* EXERCISE OBJECTIVE:
The reply consists of one number only: how many lines in the listing below contain the word "bytes".

--------------------------------------------------

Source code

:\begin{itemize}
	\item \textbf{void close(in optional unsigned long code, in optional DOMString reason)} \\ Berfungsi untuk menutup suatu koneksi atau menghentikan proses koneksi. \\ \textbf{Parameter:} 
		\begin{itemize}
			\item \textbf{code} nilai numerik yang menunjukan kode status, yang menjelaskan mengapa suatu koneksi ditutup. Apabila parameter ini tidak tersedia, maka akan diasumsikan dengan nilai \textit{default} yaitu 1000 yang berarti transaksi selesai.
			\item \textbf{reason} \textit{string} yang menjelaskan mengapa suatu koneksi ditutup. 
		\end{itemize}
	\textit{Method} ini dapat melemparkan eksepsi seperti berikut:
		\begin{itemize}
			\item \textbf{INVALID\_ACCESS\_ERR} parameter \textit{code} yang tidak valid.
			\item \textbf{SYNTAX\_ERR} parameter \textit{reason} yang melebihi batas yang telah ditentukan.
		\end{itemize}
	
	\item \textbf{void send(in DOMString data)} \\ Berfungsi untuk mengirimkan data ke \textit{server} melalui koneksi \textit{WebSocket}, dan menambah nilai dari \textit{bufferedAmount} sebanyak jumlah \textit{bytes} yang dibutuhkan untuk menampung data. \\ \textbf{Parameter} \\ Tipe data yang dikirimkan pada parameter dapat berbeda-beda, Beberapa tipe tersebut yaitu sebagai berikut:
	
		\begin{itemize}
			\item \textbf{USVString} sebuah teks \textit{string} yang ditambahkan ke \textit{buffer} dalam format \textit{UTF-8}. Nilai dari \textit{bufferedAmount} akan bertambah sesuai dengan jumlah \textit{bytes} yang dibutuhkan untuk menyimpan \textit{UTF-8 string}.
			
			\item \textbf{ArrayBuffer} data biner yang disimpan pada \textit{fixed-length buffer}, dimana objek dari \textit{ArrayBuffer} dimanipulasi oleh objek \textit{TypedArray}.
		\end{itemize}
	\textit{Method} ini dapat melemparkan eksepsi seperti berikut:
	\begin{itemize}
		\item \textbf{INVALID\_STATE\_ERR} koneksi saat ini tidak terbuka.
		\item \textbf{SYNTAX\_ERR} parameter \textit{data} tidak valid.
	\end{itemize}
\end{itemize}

--------------------------------------------------

* THE ANSWER:
2